SOURCE INFORMATION

-------------------------

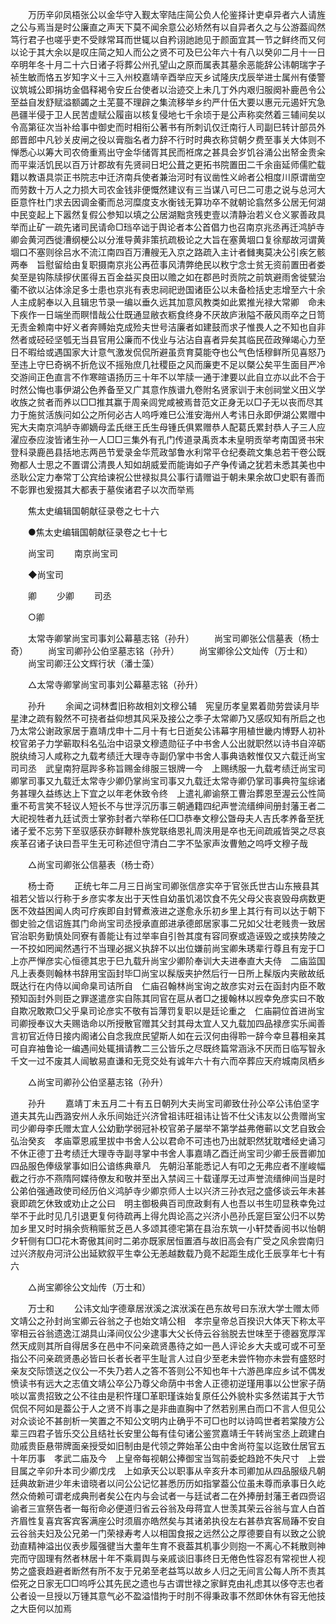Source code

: <!-- { "loadSidebar": true } -->
　　万历辛卯凤梧张公以金华守入觐太宰陆庄简公负人伦鉴择计吏卓异者六人请旌之公与焉当是时公廉直之声天下莫不闻余意公必矫然有以自异者久之与公游葢阎然笃行君子也嗟乎吏不受赇常耳而世辄以自矜诩訑訑见于颜面宜其一节之鲜终而又何以论于其大余以是叹庄简之知人而公之贤不可及巳公年六十有八以癸卯二月十一日卒明年冬十月二十六日诸子将葬公州孔望山之原而属表其墓余恶能辞公讳朝瑞字子祯生敏而恪五岁知字义十三入州校嘉靖辛酉举应天乡试隆庆戊辰举进士属州有倭警议筑城公即捐坊金倡释褐令安丘台使者以治迹交上未几丁外内艰归服阕补鹿邑令公至益自发舒赋溢额蠲之土芜蔓不理辟之集流移举乡约严什伍大要以惠元元遏奸宄急邑疆半侵于卫人民苦虚赋公履亩以核复侵地七千余顷于是公声称奕然着三辅间矣以令高第征次当补给事中御史而时相衔公著书有所刺讥仅迁南行人司副巳转计部员外郎晋郎中凡钞关皮闸之役以膏脂名者力辞不行时时典衣称贷朝夕费至事关大体则不惮悉心以筹大司农倚重焉出守金华储胥其民而袵席之甚具会岁饥谷涌公出帑金贵籴而平粜活饥民以百万计郡故有先贤祠日圯公葺之更拓书院置田二千余亩延师儒贮载籍以教语具崇正书院志中迁济南兵使者兼治河时有议凿性义岭者公相度川原谓凿空而劳数十万人之力损大司农金钱非便慨然建议有三当谋八可巳二可患之说与总河大臣意忤杜门求去因调金衢而总河糜度支水衡钱无算功卒不就朝论翕然多公居无何湖中民变起上下嚣然复假公参知以填之公居湖黜贪残吏壹以清静治若义仓义冢善政具举而止矿一疏先诸司民请命□珰卒诎于舆论者本公首倡力也召南京兆丞再迁鸿胪寺卿会黄河西徙漕纲梗公以分淮导黄非策抗疏极论之大旨在塞黄堌口复徐鄢故河谓黄堌口不塞则徐吕水不流江南四百万漕艘无入京之路疏入主计者雠夷莫决公引疾乞骸两奉　旨慰留给由复职摄南京兆公再莅事风清弊绝民以敉宁念士贫无资前置田者娄矣至是钩陈牍摉伏匿得五百金益买良田以赡之如在郡邑时贡院之前筑避雨舍徙甓治衢不欲以沾体涂足多士患也京兆有表忠祠祀逊国诸臣公以未备检括史志增至六十余人主成躬奉以入且辑忠节录一编以垂久远其加意风教类如此累推光禄大常卿　命未下疾作一日端坐而瞑惜哉公仕既通显敝衣粝食终身不厌故庐湫隘不蔽风雨卒之日笥无责金赖南中好义者奔赙始克成殓夫世号洁廉者如建鼓而求子惟畏人之不知也自非然者或硁硁坚瓠无当县官用公廉而不伐业与沾沾自喜者异矣其临民莅政殚竭心力至日不暇给或遇国家大计意气激发侃侃所避虽贲育莫能夺也公气色恬穆鲜所见喜怒乃至违上守巳奇祸不折危议不摇殆庶几社稷臣之风而廉吏不足以槩公矣平生面目严冷交游间正色直言不作寒暄语扬历三十年不以竿牍一通于津要以此自立亦以此不合于时然公悔也事伊湖公色养备至又广其意作族谱九卷附名贤家训于末创祠堂义田义学收族之贫者而养以□□推其赢于周亲闾党咸被焉昔范文正身无以□子无以丧而尽其力于施贫活族问如公之所何必古人呜呼难巳公淮安海州人考讳日永即伊湖公累赠中宪大夫南京鸿胪寺卿嫡母孟氏继王氏生母锺氏俱累赠恭人配葛氏累封恭人子三人应濯应泰应浚皆诸生孙一人□□三集外有孔门传道录禹贡本未皇明贡举考南国贤书宋登科录鹿邑县括地志两邑节爱录金华荒政邹鲁水利常平仓纪奏疏文集总若干卷公既歾都人士思之不置谓公清畏人知如胡威爱而能诲如子产争传诵之犹若未悉其美也中丞耿公定力奉常丁公宾给谏祝公世禄拟具公事行请赠谥于朝未果余故□史职有善而不彰罪也爰掇其大都表于墓俟诸君子以次而举焉 

　　焦太史编辑国朝献征录卷之七十六 

　　●焦太史编辑国朝献征录卷之七十七 

　　尚宝司 
　　南京尚宝司 

　　◆尚宝司 

　　卿 
　　少卿 
　　司丞 

　　○卿 

　　太常寺卿掌尚宝司事刘公幕墓志铭（孙升） 
　　尚宝司卿张公信墓表（杨士奇） 
　　尚宝司卿孙公伯坚墓志铭（孙升） 
　　尚宝卿徐公文灿传（万士和） 
　　尚宝司卿汪公文辉行状（潘士藻） 

　　△太常寺卿掌尚宝司事刘公幕墓志铭（孙升） 

　　孙升 
　　余闻之词林耆旧称故相刘文穆公辅　宪皇历孝皇累着勋劳尝读月毕星津之疏有毅然不可挠者益仰想其风采及接公之季子太常卿乃又感叹知有所启之也乃太常公谢政家居于嘉靖戊申十二月十有七日逝矣公讳幕字用植世畿内博野人初补校官弟子力学蕲取科名弘治中诏录文穆遗勋征子中书舍人公出就职然以诗书自淬砺脱纨绮习人咸称之九载考绩迁大理寺寺副仍掌中书舍人事典诰敕惟仅又六载迁尚宝司司丞　武皇南狩扈跸多称旨赐金绯服三银牌一今　上赐绣服一九载考绩迁尚宝司卿掌司事又九载迁太常寺少卿仍掌尚宝司事又九载迁太常寺卿仍掌司事典符玺综诸务甚理久益练达上下宜之以年老休致令终　上遣礼卿谕祭工曹治葬恩至渥云公性简重不苟言笑不轻议人短长不与世浮沉历事三朝通籍四纪声誉流缙绅间册封藩王者二大祀视牲者九廷试贡士掌弥封者六举称任□□恭奉文穆公曁母夫人吉氏孝养备至抚诸子爱不忘劳下至驭感获亦鲜鞭朴族党联络恩礼周浃用是卒也无间疏戚皆哭之尽哀疾革召诸子诀曰吾平生无可称述但守清白二字不坠家声汝曹勉之呜呼文穆子哉 

　　△尚宝司卿张公信墓表（杨士奇） 

　　杨士奇 
　　正统七年二月三日尚宝司卿张信彦实卒于官张氏世古山东掖县其祖若父皆以行称于乡彦实孝友出于天性自幼虽饥渴饮食不先父母父丧哀毁母病数更医不效益困闻人肉可疗疾即自封臂煮液进之遂愈永乐初乡里上其行有司以达于朝下御史验之信诏旌其门命尚宝司丞授承直郎进承德郎居家事二兄如父壮老贱贵一致居官治职务勤慎处同寮有善能让有过举率自引咎其度有容同寮或造诬毁之或挟势陵之一不挍如罔闻然遇行不当理必据义执辞不以出位嫌前尚宝卿朱琇辈行尊且有宠于□上亦严惮彦实心恒德其忠于巳九载升尚宝少卿阶奉训大夫进奉直大夫侍　二庙监国凡上表奏则翰林书辞用宝函封毕□尚宝以髹版夹护然后行一日所上髹版内夹敝故纸既达行在内侍以闻命臬司诘所自　仁庙召翰林尚宝询之故彦实对云在函封内臣不敢预知函封外则臣之罪遂遣彦实自陈其同官在扈从者□之援翰林以觊幸免彦实曰不敢自欺况敢欺□父乎臬司论彦实不敬有旨薄罚复职以是廷论重之　仁庙嗣位首进尚宝司卿授奉议大夫赐诰命以所授散官赠其父封其母太宜人又九载加四品禄彦实乐闻善言初官近侍日接内阁诸公自念我庶民望斯人如在云汉何由得聆一辞今幸旦暮相亲其可自弃袖鲁论一编遇间处辄揖请教二三公皆乐之尽既终篇常涵泳不厌而日临写智永千文一过不废其人闿敏易直谦和无竞交处有诚年六十有六而卒葬应天府城南凤栖乡 

　　△尚宝司卿孙公伯坚墓志铭（孙升） 

　　孙升 
　　嘉靖丁未五月二十有五日朝列大夫尚宝司卿致仕孙公卒公讳伯坚字道夫其先山西潞安州人永乐间始迁兴济曾祖讳旺祖讳让皆不仕父讳友以公贵赠尚宝司少卿母李氏赠太宜人公幼勤学弱冠补校官弟子屡举不第学益弗倦蕲以文艺自致会弘治癸亥　孝庙覃恩戚里拔中书舍人公以君命不可违也乃出就职然犹耽嗜经史诵习不休正德丁丑考绩迁大理寺寺副寻掌中书舍人事嘉靖乙酉迁尚宝司少卿壬辰晋卿加四品服色俸级掌事如旧公谙练典章凡　先朝沿革能悉记人有叩之无弗应者不崖峻幅截之行亦不燕隋阿媟待僚友和敬并至出入禁闼三十载谨厚无过声誉流缙绅间当是时公弟伯强通政使司经历伯义鸿胪寺少卿京师人士以兴济三孙衣冠之盛侈谈云年未甚衰即疏乞休致或劝止之公曰　明主御极典百司庶政剩有人也吾以书生叨显秩幸免过举不于此时见几引退更复何待疏再上得允舆论高之兴济小邑孙氏寔巨室公归不以势加乡里又时时捐余赀稍赈贫乏邑人多颂其德宅第在县治东筑一小轩焚香阅书以怡朝夕轩侧有□□花木寄傲其间时二弟亦既家居恒置酒与故旧高会有广受之风余尝南归过兴济舣舟河浒公出延欵叙平生幸公无恙越数载乃竟不起距生成化壬辰享年七十有六 

　　△尚宝卿徐公文灿传（万士和） 

　　万士和 
　　公讳文灿字德章居洑溪之滨洑溪在邑东故号曰东洑大学士赠太师文靖公之孙封尚宝卿云谷翁之子也始文靖公相　孝宗皇帝总百揆识大体天下称太平宰相云谷翁遗逸江湖具山泽间仪公少逮事大父长侍云谷翁脱去世味至于德器宽厚浑然天成则其所自得居多在邑中不问亲疏贤愚待之如一邑人评论乡大夫或可或不可至指公不问亲疏贤愚必皆曰长者长者平生耻言人过自少至老未尝忤物亦未尝有盛怒时亲友交际馈送之仪公一不失乃若人之答不答则公不知也年十六游邑庠应乡试不偶发愤读书有远大之志值文靖公卒公乃尊父命荫中书舍人正德初逆瑾用事以公世家子荫啖以富贵招致之公不往由是积忤瑾□革职瑾诛始复原任公外貌朴实多然诺其于大节侃侃不阿如是葢公于人之贤不肖事之是非曲直胸中了然若别黑白而口不言人但见公对众谈论不甚剖析一笑置之不知公文明内止确乎不可□也时以诗鸣世者若棠陵方公辈三四君子皆乐交公且结社长安里公每有佳句诸公鉴赏嘉靖壬午转尚宝丞上疏建白勋戚贵臣悬带牌面亲授受如旧制由是代领之弊始革公由中舍尚符玺以迄致仕居官五十年历事　孝武二庙及今　上皇帝每视朝公捧御宝当驾前委蛇趋跄不失尺寸　上尝目属之辛卯升本司少卿戊戌　上如承天公以职事从辛亥升本司卿加从四品服级凡朝廷典故新进少年未谙晓者以问公公记忆甚悉历历如指掌葢公位虽未尊而承事日久屹然众倚赖可谓老成典刑者矣公在内与会试者一与廷试者二在外捧册封藩王者四赍诏谕者三宣祭告者一每衔命必便道归省云谷翁及母蒋宜人世羡其荣云谷翁与宜人白首齐眉性复喜宾客宾客满座公时须眉亦皓然矣与其诸弟执役左右甚恭宾客局踳不安自云谷翁夫妇及公兄弟一门荣禄寿考人以相国食报之远然公之厚德要自有以致之公貌劲直精神溢出仪表步履强徤当大耋年生育不衰葢其机事少则抱一不离心不耗散则神完而守固理有然者林居十年不乘肩舆与亲戚谈旧事终日无倦色性容忍有常视世人视势之盛衰趋避者断然有所不友于兄弟至老益笃以故乡人归之无间言公每人所不责其偿死之日家无□□呜呼公其先民之遗也与古谓世禄之家鲜克由礼虑其以侈夺志也者公者设一旦授以万锺其意气必不盈溢惜拘于时刖不得秉政事不然即休休有容无他技之大臣何以加焉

-------------------------

PROBLEM STATEMENT
Every line above in which the word "太常寺卿掌尚宝司事刘公幕墓志铭" occurs needs to be copied.

REPLY TO THE EXERCISE
　　太常寺卿掌尚宝司事刘公幕墓志铭（孙升） 
　　△太常寺卿掌尚宝司事刘公幕墓志铭（孙升） 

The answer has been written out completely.